EP MedSystems v. EchoCath
Legal Analysis- EP MedSystems Inc. v. EchoCath Inc.
EP MedSystems Inc. v. EchoCath Inc. presents an opportunity to examine the required seven elements requisite to "recovering damages from a defendant under rule 10b-5 of section 10(b) pursuant to the SEC Act of 1934" (Textbook. N.D. PP. 895). Explication of these elements provides the fundamental analytical tool for reaching the conclusion that EchoCath did violate 10b-5 in its statements to MedSystems.

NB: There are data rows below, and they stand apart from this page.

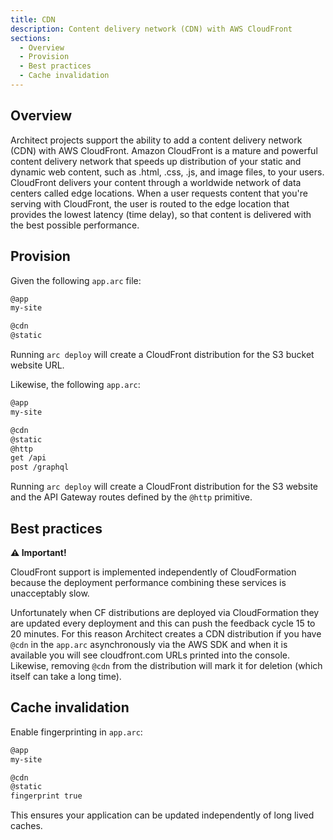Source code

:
 ```yaml
---
title: CDN
description: Content delivery network (CDN) with AWS CloudFront
sections:
  - Overview
  - Provision
  - Best practices
  - Cache invalidation
---
```


## Overview

Architect projects support the ability to add a content delivery network (CDN) with AWS CloudFront. Amazon CloudFront is a mature and powerful content delivery network that speeds up distribution of your static and dynamic web content, such as .html, .css, .js, and image files, to your users. CloudFront delivers your content through a worldwide network of data centers called edge locations. When a user requests content that you're serving with CloudFront, the user is routed to the edge location that provides the lowest latency (time delay), so that content is delivered with the best possible performance.

## Provision

Given the following `app.arc` file:

```bash
@app
my-site

@cdn
@static
```

Running `arc deploy` will create a CloudFront distribution for the S3 bucket website URL.

Likewise, the following `app.arc`:

```bash
@app
my-site

@cdn
@static
@http
get /api
post /graphql
```

Running `arc deploy` will create a CloudFront distribution for the S3 website and the API Gateway routes defined by the `@http` primitive.

## Best practices

**⚠️ Important!**

CloudFront support is implemented independently of CloudFormation because the deployment performance combining these services is unacceptably slow.

Unfortunately when CF distributions are deployed via CloudFormation they are updated every deployment and this can push the feedback cycle 15 to 20 minutes. For this reason Architect creates a CDN distribution if you have `@cdn` in the `app.arc` asynchronously via the AWS SDK and when it is available you will see cloudfront.com URLs printed into the console. Likewise, removing `@cdn` from the distribution will mark it for deletion (which itself can take a long time).

## Cache invalidation

Enable fingerprinting in `app.arc`:

```bash
@app
my-site

@cdn
@static
fingerprint true
```

This ensures your application can be updated independently of long lived caches.
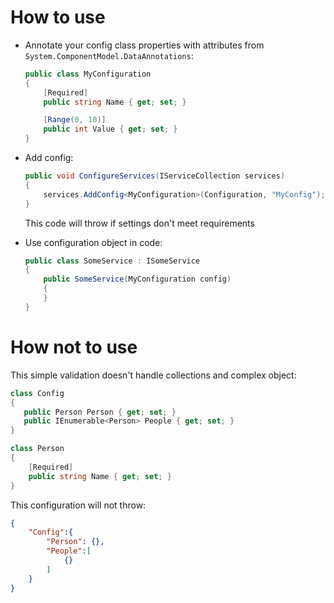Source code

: # How to use
- Annotate your config class properties with attributes from `System.ComponentModel.DataAnnotations`:
 
  ```csharp
  public class MyConfiguration
  {
      [Required]
      public string Name { get; set; }

      [Range(0, 10)]
      public int Value { get; set; }
  }
  ```
- Add config:

  ```csharp
  public void ConfigureServices(IServiceCollection services)
  {
      services.AddConfig<MyConfiguration>(Configuration, "MyConfig");
  }
  ```
  This code will throw if settings don't meet requirements
- Use configuration object in code:

  ```csharp
  public class SomeService : ISomeService
  {
      public SomeService(MyConfiguration config)
      {
      }
  }
  ```

# How not to use

This simple validation doesn't handle collections and complex object:
```csharp
class Config
{
   public Person Person { get; set; }
   public IEnumerable<Person> People { get; set; }
}

class Person
{
    [Required]
    public string Name { get; set; }
}
```

This configuration will not throw:
```json
{
    "Config":{
        "Person": {},
        "People":[
            {}
        ]
    }
}
```
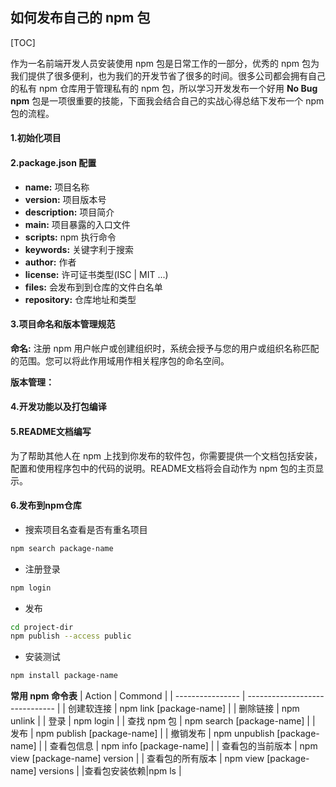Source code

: ## 如何发布自己的 npm 包
[TOC]

作为一名前端开发人员安装使用 npm 包是日常工作的一部分，优秀的 npm 包为我们提供了很多便利，也为我们的开发节省了很多的时间。很多公司都会拥有自己的私有 npm 仓库用于管理私有的 npm 包，所以学习开发发布一个好用 **No Bug npm** 包是一项很重要的技能，下面我会结合自己的实战心得总结下发布一个 npm 包的流程。


#### 1.初始化项目

#### 2.package.json 配置

- **name:** 项目名称
- **version:** 项目版本号
- **description:** 项目简介
- **main:** 项目暴露的入口文件
- **scripts:** npm 执行命令
- **keywords:** 关键字利于搜索
- **author:** 作者
- **license:** 许可证书类型(ISC | MIT ...)
- **files:** 会发布到到仓库的文件白名单
- **repository:** 仓库地址和类型

#### 3.项目命名和版本管理规范

**命名:** 注册 npm 用户帐户或创建组织时，系统会授予与您的用户或组织名称匹配的范围。您可以将此作用域用作相关程序包的命名空间。

**版本管理：**

#### 4.开发功能以及打包编译


#### 5.README文档编写

为了帮助其他人在 npm 上找到你发布的软件包，你需要提供一个文档包括安装，配置和使用程序包中的代码的说明。README文档将会自动作为 npm 包的主页显示。

#### 6.发布到npm仓库
- 搜索项目名查看是否有重名项目
```bash
npm search package-name 
```
- 注册登录
```bash
npm login 
```
- 发布
```bash
cd project-dir
npm publish --access public 
```
- 安装测试
```bash
npm install package-name 
```

**常用 npm 命令表**
| Action | Commond |
| ---------------- | ------------------------------ |
| 创建软连接 | npm link [package-name] |
| 删除链接 | npm unlink |
| 登录 | npm login |
| 查找 npm 包 | npm search [package-name] |
| 发布 | npm publish [package-name] |
| 撤销发布 | npm unpublish [package-name] |
| 查看包信息 | npm info [package-name] |
| 查看包的当前版本 | npm view [package-name] version |
| 查看包的所有版本 | npm view [package-name] versions |
|查看包安装依赖|npm ls |
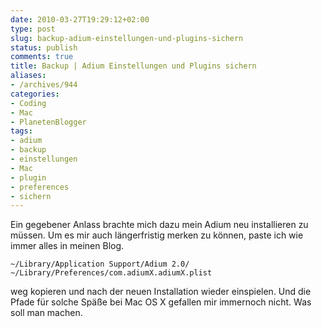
 ```yaml
---
date: 2010-03-27T19:29:12+02:00
type: post
slug: backup-adium-einstellungen-und-plugins-sichern
status: publish
comments: true
title: Backup | Adium Einstellungen und Plugins sichern
aliases:
- /archives/944
categories:
- Coding
- Mac
- PlanetenBlogger
tags:
- adium
- backup
- einstellungen
- Mac
- plugin
- preferences
- sichern
---
```


Ein gegebener Anlass brachte mich dazu mein Adium neu installieren zu müssen. Um es mir auch längerfristig merken zu können, paste ich wie immer alles in meinen Blog.

```
~/Library/Application Support/Adium 2.0/
~/Library/Preferences/com.adiumX.adiumX.plist
```


weg kopieren und nach der neuen Installation wieder einspielen. Und die Pfade für solche Späße bei Mac OS X gefallen mir immernoch nicht. Was soll man machen.
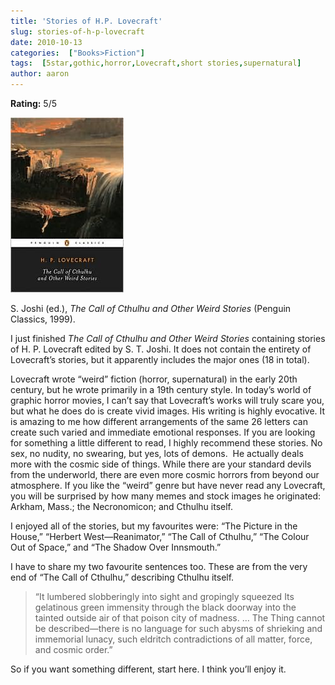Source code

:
 ```yaml
---
title: 'Stories of H.P. Lovecraft'
slug: stories-of-h-p-lovecraft
date: 2010-10-13
categories:  ["Books>Fiction"]
tags:  [5star,gothic,horror,Lovecraft,short stories,supernatural]
author: aaron
---
```


**Rating:** 5/5

![](cover8.jpg "The Call of Cthulhu and Other Weird Stories")

S. Joshi (ed.), *The Call of Cthulhu and Other Weird Stories* (Penguin Classics, 1999).

I just finished *The Call of Cthulhu and Other Weird Stories* containing stories of H. P. Lovecraft edited by S. T. Joshi. It does not contain the entirety of Lovecraft’s stories, but it apparently includes the major ones (18 in total).

Lovecraft wrote “weird” fiction (horror, supernatural) in the early 20th century, but he wrote primarily in a 19th century style. In today’s world of graphic horror movies, I can’t say that Lovecraft’s works will truly scare you, but what he does do is create vivid images. His writing is highly evocative. It is amazing to me how different arrangements of the same 26 letters can create such varied and immediate emotional responses. If you are looking for something a little different to read, I highly recommend these stories. No sex, no nudity, no swearing, but yes, lots of demons.  He actually deals more with the cosmic side of things. While there are your standard devils from the underworld, there are even more cosmic horrors from beyond our atmosphere. If you like the “weird” genre but have never read any Lovecraft, you will be surprised by how many memes and stock images he originated: Arkham, Mass.; the Necronomicon; and Cthulhu itself.

I enjoyed all of the stories, but my favourites were: “The Picture in the House,” “Herbert West—Reanimator,” “The Call of Cthulhu,” “The Colour Out of Space,” and “The Shadow Over Innsmouth.”

I have to share my two favourite sentences too. These are from the very end of “The Call of Cthulhu,” describing Cthulhu itself.

> “It lumbered slobberingly into sight and gropingly squeezed Its gelatinous green immensity through the black doorway into the tainted outside air of that poison city of madness. … The Thing cannot be described—there is no language for such abysms of shrieking and immemorial lunacy, such eldritch contradictions of all matter, force, and cosmic order.”

So if you want something different, start here. I think you’ll enjoy it.
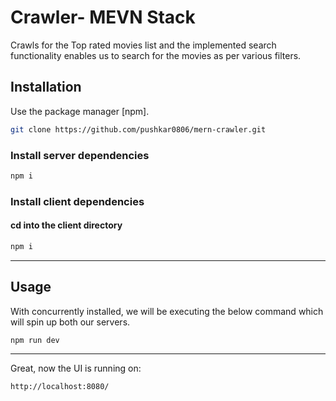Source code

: # Crawler- MEVN Stack
Crawls for the Top rated movies list and the implemented search functionality enables us to search for the movies as per various filters.

## Installation
Use the package manager [npm].

```bash
git clone https://github.com/pushkar0806/mern-crawler.git
```

### Install server dependencies
```bash
npm i
```
### Install client dependencies
#### cd into the client directory
```bash
npm i
```

---
## Usage

With concurrently installed, we will be executing the below command which will spin up both our servers.
```bash
npm run dev
```
---
Great, now the UI is running on:
```bash
http://localhost:8080/
```
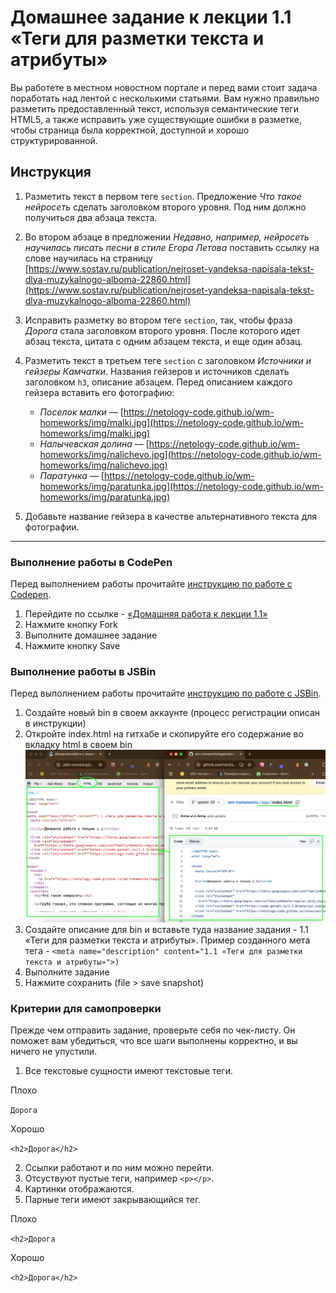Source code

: # Домашнее задание к лекции 1.1 «Теги для разметки текста и атрибуты»

Вы работете в местном новостном портале и перед вами стоит задача поработать над лентой с несколькими статьями. Вам нужно правильно разметить предоставленный текст, используя семантические теги HTML5, а также исправить уже существующие ошибки в разметке, чтобы страница была корректной, доступной и хорошо структурированной.

## Инструкция
1. Разметить текст в первом теге `section`. Предложение *Что такое нейросеть* сделать заголовком второго уровня. Под ним должно получиться два абзаца текста.

2. Во втором абзаце в предложении *Недавно, например, нейросеть научилась писать песни в стиле Егора Летова* поставить ссылку на слове научилась на страницу [https://www.sostav.ru/publication/nejroset-yandeksa-napisala-tekst-dlya-muzykalnogo-alboma-22860.html](https://www.sostav.ru/publication/nejroset-yandeksa-napisala-tekst-dlya-muzykalnogo-alboma-22860.html)

3. Исправить разметку во втором теге `section`, так, чтобы фраза *Дорога* стала заголовком второго уровня. После которого идет абзац текста, цитата с одним абзацем текста, и еще один абзац.

4. Разметить текст в третьем теге `section` с заголовком *Источники и гейзеры Камчатки*. Названия гейзеров и источников сделать заголовком `h3`, описание абзацем. Перед описанием каждого гейзера вставить его фотографию:
    * *Поселок малки* — [https://netology-code.github.io/wm-homeworks/img/malki.jpg](https://netology-code.github.io/wm-homeworks/img/malki.jpg)
    * *Налычевская долина* — [https://netology-code.github.io/wm-homeworks/img/nalichevo.jpg](https://netology-code.github.io/wm-homeworks/img/nalichevo.jpg)
    * *Паратунка* — [https://netology-code.github.io/wm-homeworks/img/paratunka.jpg](https://netology-code.github.io/wm-homeworks/img/paratunka.jpg)
    
5. Добавьте название гейзера в качестве альтернативного текста для фотографии.


---
### Выполнение работы в CodePen
Перед выполнением работы прочитайте [инструкцию по работе с Codepen](https://github.com/netology-code/guides/blob/master/codepen/).
1. Перейдите по ссылке - [«Домашняя работа к лекции 1.1»](https://codepen.io/Netology/pen/aLrejm?editors=1000)
2. Нажмите кнопку Fork
3. Выполните домашнее задание
4. Нажмите кнопку Save

### Выполнение работы в JSBin
Перед выполнением работы прочитайте [инструкцию по работе с JSВin](https://github.com/netology-code/guides/tree/master/jsbin).
1. Создайте новый bin в своем аккаунте (процесс регистрации описан в инструкции)
2. Откройте index.html на гитхабе и скопируйте его содержание во вкладку html в своем bin
![Иллюстрация к шагу](./images/jsbin.png)
3. Создайте описание для bin и вставьте туда название задания - 1.1 «Теги для разметки текста и атрибуты». Пример созданного мета тега -  ```<meta name="description" content="1.1 «Теги для разметки текста и атрибуты»">)```
4. Выполните задание
5. Нажмите сохранить (file > save snapshot)


### Критерии для самопроверки
Прежде чем отправить задание, проверьте себя по чек-листу. Он поможет вам убедиться, что все шаги выполнены корректно, и вы ничего не упустили.
1. Все текстовые сущности имеют текстовые теги.

Плохо

```Дорога```

Хорошо 

```<h2>Дорога</h2>```

2. Ссылки работают и по ним можно перейти.
3. Отсуствуют пустые теги, например
```<p></p>```.
4. Картинки отображаются.
5. Парные теги имеют закрывающийся тег.

Плохо

```<h2>Дорога```

Хорошо 

```<h2>Дорога</h2>```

The underpinnings of the case stem from statements made by Frank DeBernardis, CEO of EchoCath, to executives of MedSystems from August 1996 through February 1997 (FindLaw.com. December 26, 2000. PP. 2). These representations offered assurances that EchoCath was in active and "imminent" negotiations with major medical companies for product licensing contracts. While legal counsel for EchoCath argued that the materiality of the statements was the critical issue in determining liability, a point with which the District Court agreed; the dismissal also relied on failure of MedSystems to "adequately plead scienter, reasonable reliance, and loss causation" (FindLaw.com. December 26, 2000. PP. 1). On appeal the Third Circuit examined not just materiality but the remaining six necessary conditions of 10b-5 liability.
Rule 10b-5 makes it unlawful for a person to "make any untrue statement of a material fact or to omit to state a material fact necessary in order to make the statements made, in the light of the circumstances under which they were made, not misleading, in connection with the purchase or sale of any security. (Sarkar, D.N.D. PP. 1).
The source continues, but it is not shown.